Sequencing the next generation of glioblastomas

Abstract

The most aggressive brain malignancy, glioblastoma, accounts for 60–70% of all gliomas and is uniformly fatal. According to the molecular signature, glioblastoma is divided into four subtypes (proneural, neural, classical, and mesenchymal), each with its own genetic background. The Cancer Genome Atlas project provides information about the most common genetic changes in glioblastoma.

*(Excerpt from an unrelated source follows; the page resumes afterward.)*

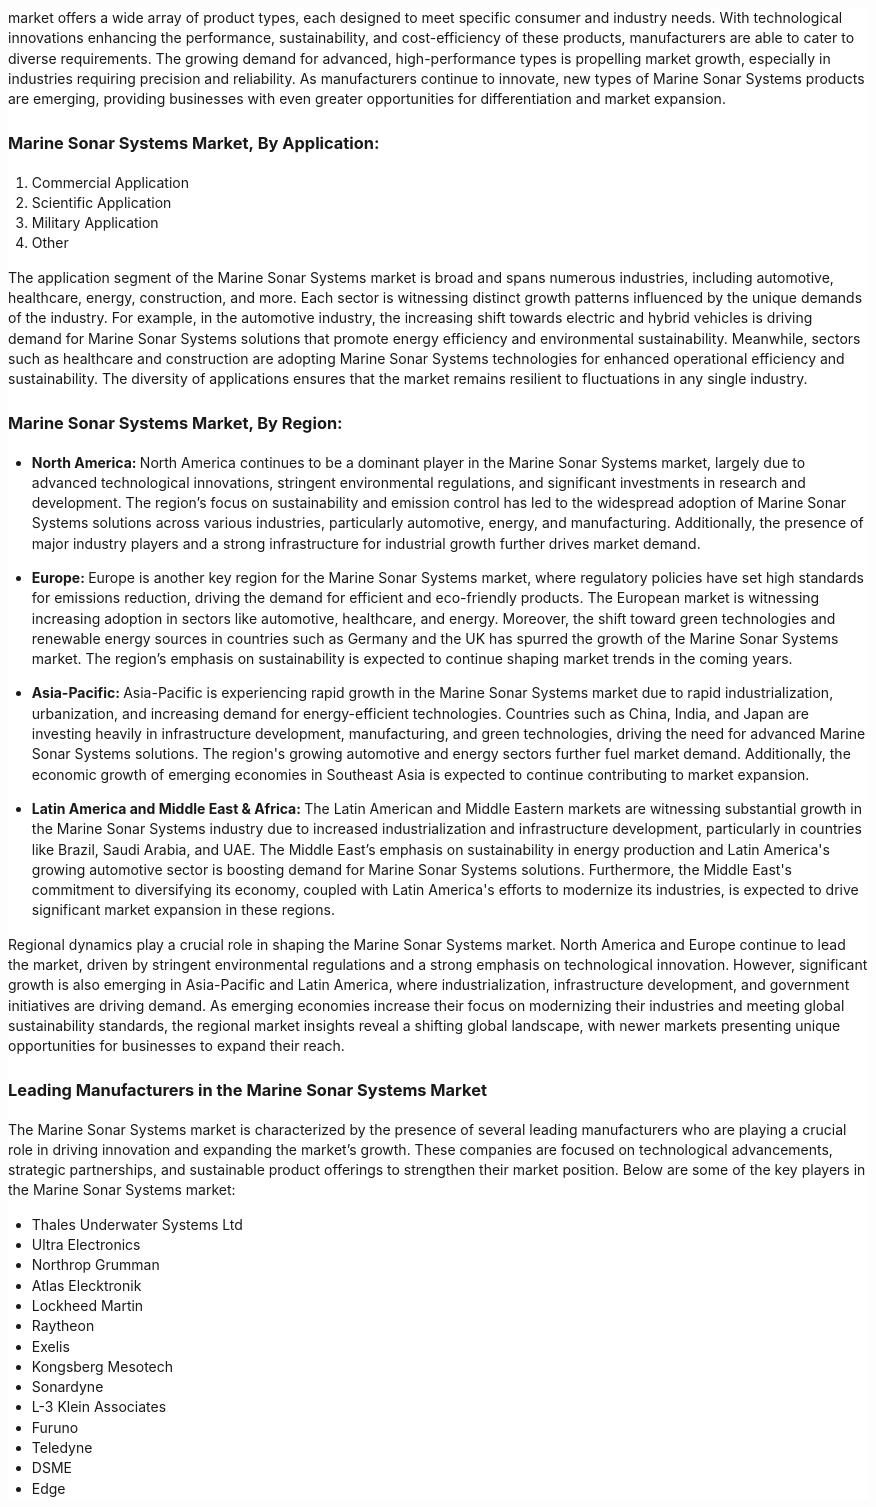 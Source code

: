 market offers a wide array of product types, each designed to meet specific consumer and industry needs. With technological innovations enhancing the performance, sustainability, and cost-efficiency of these products, manufacturers are able to cater to diverse requirements. The growing demand for advanced, high-performance types is propelling market growth, especially in industries requiring precision and reliability. As manufacturers continue to innovate, new types of Marine Sonar Systems products are emerging, providing businesses with even greater opportunities for differentiation and market expansion.</p><h3>Marine Sonar Systems Market,&nbsp;By Application:</h3><ol><li>Commercial Application<li> Scientific Application<li> Military Application<li> Other</li></ol><p>The application segment of the Marine Sonar Systems market is broad and spans numerous industries, including automotive, healthcare, energy, construction, and more. Each sector is witnessing distinct growth patterns influenced by the unique demands of the industry. For example, in the automotive industry, the increasing shift towards electric and hybrid vehicles is driving demand for Marine Sonar Systems solutions that promote energy efficiency and environmental sustainability. Meanwhile, sectors such as healthcare and construction are adopting Marine Sonar Systems technologies for enhanced operational efficiency and sustainability. The diversity of applications ensures that the market remains resilient to fluctuations in any single industry.</p><h3>Marine Sonar Systems Market, By Region:</h3><ul><li><p><strong>North America:&nbsp;</strong>North America continues to be a dominant player in the Marine Sonar Systems market, largely due to advanced technological innovations, stringent environmental regulations, and significant investments in research and development. The region&rsquo;s focus on sustainability and emission control has led to the widespread adoption of Marine Sonar Systems solutions across various industries, particularly automotive, energy, and manufacturing. Additionally, the presence of major industry players and a strong infrastructure for industrial growth further drives market demand.</p></li><li><p><strong><strong>Europe:&nbsp;</strong></strong>Europe is another key region for the Marine Sonar Systems market, where regulatory policies have set high standards for emissions reduction, driving the demand for efficient and eco-friendly products. The European market is witnessing increasing adoption in sectors like automotive, healthcare, and energy. Moreover, the shift toward green technologies and renewable energy sources in countries such as Germany and the UK has spurred the growth of the Marine Sonar Systems market. The region&rsquo;s emphasis on sustainability is expected to continue shaping market trends in the coming years.</p></li><li><p><strong><strong>Asia-Pacific:&nbsp;</strong></strong>Asia-Pacific is experiencing rapid growth in the Marine Sonar Systems market due to rapid industrialization, urbanization, and increasing demand for energy-efficient technologies. Countries such as China, India, and Japan are investing heavily in infrastructure development, manufacturing, and green technologies, driving the need for advanced Marine Sonar Systems solutions. The region's growing automotive and energy sectors further fuel market demand. Additionally, the economic growth of emerging economies in Southeast Asia is expected to continue contributing to market expansion.</p></li><li><p><strong><strong>Latin America and Middle East &amp; Africa:&nbsp;</strong></strong>The Latin American and Middle Eastern markets are witnessing substantial growth in the Marine Sonar Systems industry due to increased industrialization and infrastructure development, particularly in countries like Brazil, Saudi Arabia, and UAE. The Middle East&rsquo;s emphasis on sustainability in energy production and Latin America's growing automotive sector is boosting demand for Marine Sonar Systems solutions. Furthermore, the Middle East's commitment to diversifying its economy, coupled with Latin America's efforts to modernize its industries, is expected to drive significant market expansion in these regions.</p></li></ul><p>Regional dynamics play a crucial role in shaping the Marine Sonar Systems market. North America and Europe continue to lead the market, driven by stringent environmental regulations and a strong emphasis on technological innovation. However, significant growth is also emerging in Asia-Pacific and Latin America, where industrialization, infrastructure development, and government initiatives are driving demand. As emerging economies increase their focus on modernizing their industries and meeting global sustainability standards, the regional market insights reveal a shifting global landscape, with newer markets presenting unique opportunities for businesses to expand their reach.</p><h3><strong>Leading Manufacturers in the Marine Sonar Systems Market</strong></h3><p>The Marine Sonar Systems market is characterized by the presence of several leading manufacturers who are playing a crucial role in driving innovation and expanding the market&rsquo;s growth. These companies are focused on technological advancements, strategic partnerships, and sustainable product offerings to strengthen their market position. Below are some of the key players in the Marine Sonar Systems market:</p></div><div class="article-main__content" data-test-id="publishing-text-block"><ul><li><span class="">Thales Underwater Systems Ltd<li>Ultra Electronics<li>Northrop Grumman<li>Atlas Elecktronik<li>Lockheed Martin<li>Raytheon<li>Exelis<li>Kongsberg Mesotech<li>Sonardyne<li>L-3 Klein Associates<li>Furuno<li>Teledyne<li>DSME<li>Edge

They involve mutations in TP53, TERT, and PTEN, and amplifications in EFGR, PDGFRA, CDK4, CDK6, MDM2, and MDM4. Recently, epigenetics was used to demonstrate the oncogenic roles of miR-124, miR-137, and miR-128. The most important findings so far are mutations in IDH1/2 and MGMT promoter methylation, which are routinely used as predictive biomarkers in patient care. Current clinical treatment leaves patients with only a 10% chance for 5-year survival. Attempts to define the mutational profile of glioblastoma to identify clinically relevant changes have not yet yielded significant results. This can be attributed to inter- and intra-tumor heterogeneity that is present in most glioblastomas, as well as hypermutation that appears as a consequence of chemotherapy. The evolving field of radiogenomics aims to classify glioblastoma using a combination of magnetic resonance imaging and genomic information. In the era of genomic medicine, next-generation sequencing is extensively used in glioblastoma research because it can detect multiple changes in a single biological sample; its potential in detecting circulating cell-free DNA has been tested in cerebrospinal fluid and plasma, and it shows promise in the examination of the cellular content of extracellular vesicles as a potential source of biomarkers. Next-generation sequencing is making its way into glioblastoma diagnostics. Gene panels like GlioSeq, which includes the most commonly mutated genes, are currently being tested on snap frozen and formalin fixed paraffin embedded tissues. This new methodology is helping to define the “next generation of glioblastomas” – clinically defined and better understood, with greater potential to improve patient care. However, limitations of the necessary infrastructure, space for data storage, technical expertise, and data ownership need to be considered carefully.

Keywords:

• Glioblastoma heterogeneity
• genetics
• hypermutation
• radiogenomics
• prognostic biomarkers
• next-generation sequencing
• clinical practice

Acknowledgements

The author would like to thank Neja Šamec, Alja Videtič Paska, Damjana Rozman and Radovan Komel for their valuable comments.

Disclosure statement

No potential conflict of interest was reported by the author.

Additional information

Funding

This work was supported by the INTERREG EC project TRANS-GLIOMA, grant number [146] and [P1–0390] Research Programme Grant from the Slovenian Scientific Agency (ARRS).